Here are just a few of the romantical feats I pulled off this Valentine’s Day, along with the real-life Amazon reviews I posted. You’ve got a whole twelve months’ worth of idiocy to work through; next V-Day, you can try these, too:
My Amazon Review:
My wife loves the scene in “Ghost” where Patrick Swayze and Demi Moore make an ashtray together. She says there’s more to it than that, but of all the things she talked about, “pottery wheel” is the only one I could find on Amazon.

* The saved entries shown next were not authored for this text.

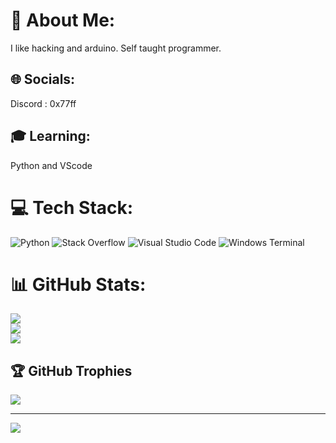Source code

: # 💫 About Me:
I like hacking and arduino. Self taught programmer. 


## 🌐 Socials:
Discord : 0x77ff

## 🎓 Learning:
Python and VScode




# 💻 Tech Stack:
![Python](https://img.shields.io/badge/python-3670A0?style=for-the-badge&logo=python&logoColor=ffdd54)
![Stack Overflow](https://img.shields.io/badge/-Stackoverflow-FE7A16?style=for-the-badge&logo=stack-overflow&logoColor=white)
![Visual Studio Code](https://img.shields.io/badge/Visual%20Studio%20Code-0078d7.svg?style=for-the-badge&logo=visual-studio-code&logoColor=white)
![Windows Terminal](https://img.shields.io/badge/Windows%20Terminal-%234D4D4D.svg?style=for-the-badge&logo=windows-terminal&logoColor=white)

# 📊 GitHub Stats:
![](https://github-readme-stats.vercel.app/api?username=0x77FF&theme=algolia&hide_border=false&include_all_commits=true&count_private=true)<br/>
![](https://github-readme-streak-stats.herokuapp.com/?user=0x77FF&theme=algolia&hide_border=false)<br/>
![](https://github-readme-stats.vercel.app/api/top-langs/?username=0x77FF&theme=algolia&hide_border=false&include_all_commits=true&count_private=true&layout=compact)

## 🏆 GitHub Trophies
![](https://github-profile-trophy.vercel.app/?username=0x77FF&theme=algolia&no-frame=false&no-bg=true&margin-w=4)

---
[![](https://visitcount.itsvg.in/api?id=0x77FF&icon=0&color=0)](https://visitcount.itsvg.in)

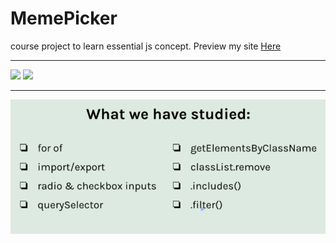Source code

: # MemePicker

course project to learn essential js concept.
Preview my site <a href="https://muhmmadawd.github.io/MemePicker/"> Here </a>

<hr>
<p float="left">
<img src="./images/_website.png.png" width="400px">
<img src="./images/_.png.png" width="400px">
</p>
<hr>
<img src="./images/goal.png">
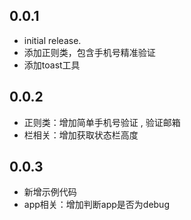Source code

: ## 0.0.1
* initial release.
* 添加正则类，包含手机号精准验证
* 添加toast工具

## 0.0.2
* 正则类：增加简单手机号验证 , 验证邮箱
* 栏相关：增加获取状态栏高度

## 0.0.3
* 新增示例代码
* app相关：增加判断app是否为debug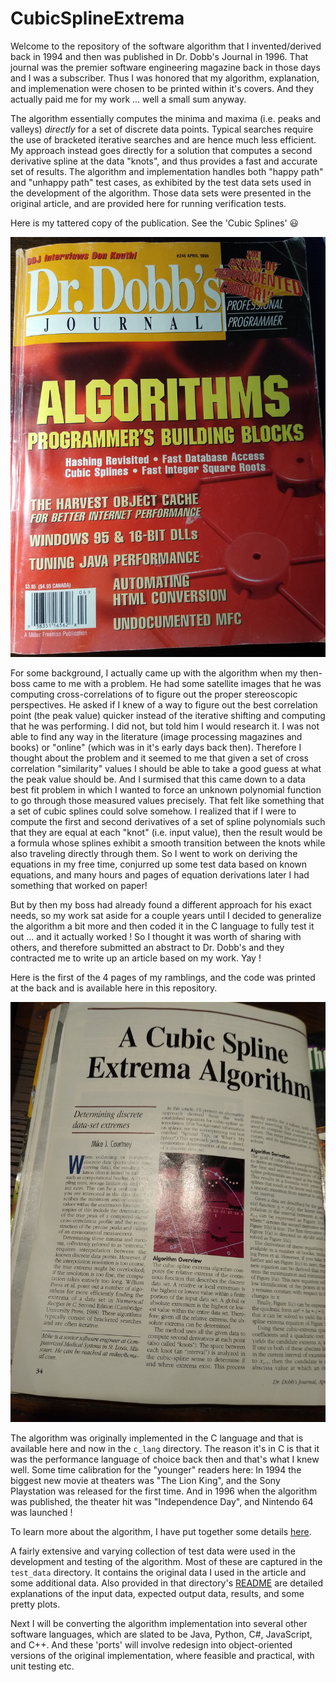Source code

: # CubicSplineExtrema

Welcome to the repository of the software algorithm that I invented/derived back in 1994 and then was published in Dr. Dobb's Journal in 1996. That journal was the premier software engineering magazine back in those days and I was a subscriber. Thus I was honored that my algorithm, explanation, and implemenation were chosen to be printed within it's covers. And they actually paid me for my work ... well a small sum anyway.

The algorithm essentially computes the minima and maxima (i.e. peaks and valleys) *directly* for a set of discrete data points. Typical searches require the use of bracketed iterative searches and are hence much less efficient. My approach instead goes directly for a solution that computes a second derivative spline at the data "knots", and thus provides a fast and accurate set of results. The algorithm and implementation handles both "happy path" and "unhappy path" test cases, as exhibited by the test data sets used in the development of the algorithm. Those data sets were presented in the original article, and are provided here for running verification tests.

Here is my tattered copy of the publication. See the 'Cubic Splines' 😃

![My tattered copy of the publication](FrontCover.jpg)

For some background, I actually came up with the algorithm when my then-boss came to me with a problem. He had some satellite images that he was computing cross-correlations of to figure out the proper stereoscopic perspectives. He asked if I knew of a way to figure out the best correlation point (the peak value) quicker instead of the iterative shifting and computing that he was performing. I did not, but told him I would research it. I was not able to find any way in the literature (image processing magazines and books) or "online" (which was in it's early days back then). Therefore I thought about the problem and it seemed to me that given a set of cross correlation "similarity" values I should be able to take a good guess at what the peak value should be. And I surmised that this came down to a data best fit problem in which I wanted to force an unknown polynomial function to go through those measured values precisely. That felt like something that a set of cubic splines could solve somehow. I realized that if I were to compute the first and second derivatives of a set of spline polynomials such that they are equal at each "knot" (i.e. input value), then the result would be a formula whose splines exhibit a smooth transition between the knots while also traveling directly through them. So I went to work on deriving the equations in my free time, conjurred up some test data based on known equations, and many hours and pages of equation derivations later I had something that worked on paper!

But by then my boss had already found a different approach for his exact needs, so my work sat aside for a couple years until I decided to generalize the algorithm a bit more and then coded it in the C language to fully test it out ... and it actually worked ! So I thought it was worth of sharing with others, and therefore submitted an abstract to Dr. Dobb's and they contracted me to write up an article based on my work. Yay !

Here is the first of the 4 pages of my ramblings, and the code was printed at the back and is available here in this repository.

![The first page of the article](ArticleIntro.jpg) 

The algorithm was originally implemented in the C language and that is available here and now in the `c_lang` directory. The reason it's in C is that it was the performance language of choice back then and that's what I knew well. Some time calibration for the "younger" readers here: In 1994 the biggest new movie at theaters was "The Lion King", and the Sony Playstation was released for the first time. And in 1996 when the algorithm was published, the theater hit was "Independence Day", and Nintendo 64 was launched !

To learn more about the algorithm, I have put together some details [here](https://mikecsplayplace.github.io/CubicSplineExtrema/CubicSplineExtremaAlgorithm.html). 

A fairly extensive and varying collection of test data were used in the development and testing of the algorithm. Most of these are captured in the `test_data` directory. It contains the original data I used in the article and some additional data. Also provided in that directory's [README](./test_data/README.md) are detailed explanations of the input data, expected output data, results, and some pretty plots.

Next I will be converting the algorithm implementation into several other software languages, which are slated to be Java, Python, C#, JavaScript, and C++. And these 'ports' will involve redesign into object-oriented versions of the original implementation, where feasible and practical, with unit testing etc.
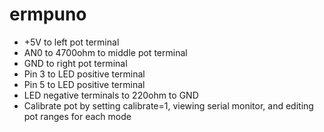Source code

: # ermpuno

* +5V to left pot terminal
* AN0 to 4700ohm to middle pot terminal
* GND to right pot terminal
* Pin 3 to LED positive terminal
* Pin 5 to LED positive terminal
* LED negative terminals to 220ohm to GND
* Calibrate pot by setting calibrate=1, viewing serial monitor, and editing pot ranges for each mode
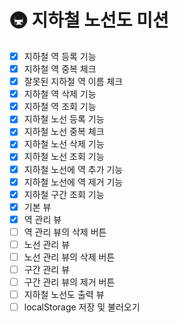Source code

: # 🚇 지하철 노선도 미션
- [x] 지하철 역 등록 기능
- [x] 지하철 역 중복 체크
- [x] 잘못된 지하철 역 이름 체크
- [x] 지하철 역 삭제 기능
- [x] 지하철 역 조회 기능
- [x] 지하철 노선 등록 기능
- [x] 지하철 노선 중복 체크
- [x] 지하철 노선 삭제 기능
- [x] 지하철 노선 조회 기능
- [x] 지하철 노선에 역 추가 기능
- [x] 지하철 노선에 역 제거 기능
- [x] 지하철 구간 조회 기능
- [x] 기본 뷰
- [x] 역 관리 뷰
- [ ] 역 관리 뷰의 삭제 버튼
- [ ] 노선 관리 뷰
- [ ] 노선 관리 뷰의 삭제 버튼
- [ ] 구간 관리 뷰
- [ ] 구간 관리 뷰의 제거 버튼
- [ ] 지하철 노선도 출력 뷰
- [ ] localStorage 저장 및 불러오기
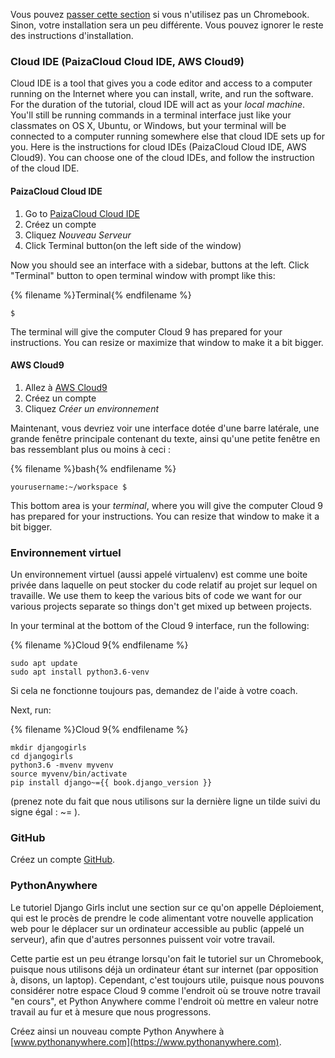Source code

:Vous pouvez [passer cette section](http://tutorial.djangogirls.org/en/installation/#install-python) si vous n'utilisez pas un Chromebook. Sinon, votre installation sera un peu différente. Vous pouvez ignorer le reste des instructions d'installation.

### Cloud IDE (PaizaCloud Cloud IDE, AWS Cloud9)

Cloud IDE is a tool that gives you a code editor and access to a computer running on the Internet where you can install, write, and run the software. For the duration of the tutorial, cloud IDE will act as your *local machine*. You'll still be running commands in a terminal interface just like your classmates on OS X, Ubuntu, or Windows, but your terminal will be connected to a computer running somewhere else that cloud IDE sets up for you. Here is the instructions for cloud IDEs (PaizaCloud Cloud IDE, AWS Cloud9). You can choose one of the cloud IDEs, and follow the instruction of the cloud IDE.

#### PaizaCloud Cloud IDE

1. Go to [PaizaCloud Cloud IDE](https://paiza.cloud/)
2. Créez un compte
3. Cliquez *Nouveau Serveur*
4. Click Terminal button(on the left side of the window)

Now you should see an interface with a sidebar, buttons at the left. Click "Terminal" button to open terminal window with prompt like this:

{% filename %}Terminal{% endfilename %}

    $
    

The terminal will give the computer Cloud 9 has prepared for your instructions. You can resize or maximize that window to make it a bit bigger.

#### AWS Cloud9

1. Allez à [AWS Cloud9](https://aws.amazon.com/cloud9/)
2. Créez un compte
3. Cliquez *Créer un environnement*

Maintenant, vous devriez voir une interface dotée d'une barre latérale, une grande fenêtre principale contenant du texte, ainsi qu'une petite fenêtre en bas ressemblant plus ou moins à ceci :

{% filename %}bash{% endfilename %}

    yourusername:~/workspace $
    

This bottom area is your *terminal*, where you will give the computer Cloud 9 has prepared for your instructions. You can resize that window to make it a bit bigger.

### Environnement virtuel

Un environnement virtuel (aussi appelé virtualenv) est comme une boite privée dans laquelle on peut stocker du code relatif au projet sur lequel on travaille. We use them to keep the various bits of code we want for our various projects separate so things don't get mixed up between projects.

In your terminal at the bottom of the Cloud 9 interface, run the following:

{% filename %}Cloud 9{% endfilename %}

    sudo apt update
    sudo apt install python3.6-venv
    

Si cela ne fonctionne toujours pas, demandez de l'aide à votre coach.

Next, run:

{% filename %}Cloud 9{% endfilename %}

    mkdir djangogirls
    cd djangogirls
    python3.6 -mvenv myvenv
    source myvenv/bin/activate
    pip install django~={{ book.django_version }}
    

(prenez note du fait que nous utilisons sur la dernière ligne un tilde suivi du signe égal : ~= ).

### GitHub

Créez un compte [GitHub](https://github.com).

### PythonAnywhere

Le tutoriel Django Girls inclut une section sur ce qu'on appelle Déploiement, qui est le procès de prendre le code alimentant votre nouvelle application web pour le déplacer sur un ordinateur accessible au public (appelé un serveur), afin que d'autres personnes puissent voir votre travail.

Cette partie est un peu étrange lorsqu'on fait le tutoriel sur un Chromebook, puisque nous utilisons déjà un ordinateur étant sur internet (par opposition à, disons, un laptop). Cependant, c'est toujours utile, puisque nous pouvons considérer notre espace Cloud 9 comme l'endroit où se trouve notre travail "en cours", et Python Anywhere comme l'endroit où mettre en valeur notre travail au fur et à mesure que nous progressons.

Créez ainsi un nouveau compte Python Anywhere à [www.pythonanywhere.com](https://www.pythonanywhere.com).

This wheel seems very sturdy, and definitely held a lot of clay when I brought it home for us to try out. We set it up in front of the TV so we could watch the scene for sculpting pointers; unfortunately, neither of us is very coordinated and making pottery is apparently harder — and a lot messier — than it looks in the movies. We’ve decided to keep the wheel, but we’re now looking to buy a new television, couches, a rug and new paint for the walls and ceiling.
And next year, I think I’ll just BUY her an ashtray.
My Amazon Review:
What’s more romantic than the image of John Cusack with his boombox in “Say Anything,” playing sweet Peter Gabriel nothings to his sweetie? This sturdy, durable throwback cassette-and-CD combo player was perfect for me to recreate the scene. I downloaded a copy of “In Your Eyes” on MP3, burned it to CD, dubbed it over to a blank tape, and I was all set.
Of course, my wife and I live in the same house, so I couldn’t very well serenade her from the street. Plus, it’s cold outside, and the neighbors already give me funny looks. So I decided to stand outside our bathroom door after her shower one morning. Me romantic, her naked — perfect.
Unfortunately, holding this oversized bulky monster over my head for four-plus minutes wasn’t the best idea I’ve had. And all that re-re-recording of the song made it come out all muffled and tinny through the detachable speakers. One of which detached during the chorus and bonked me in the head. By the time the song was over, I was collapsed under the boombox in a heap on the floor, and my wife — wrapped demurely in a towel — cracked the bathroom door to ask:
“Did you just say something? I had the blow dryer on.”
…In your eyes… (I’m on my back) …In your eyes… (It’s a heart attack) … I feel the weight… of a thousand pounds a-crushing…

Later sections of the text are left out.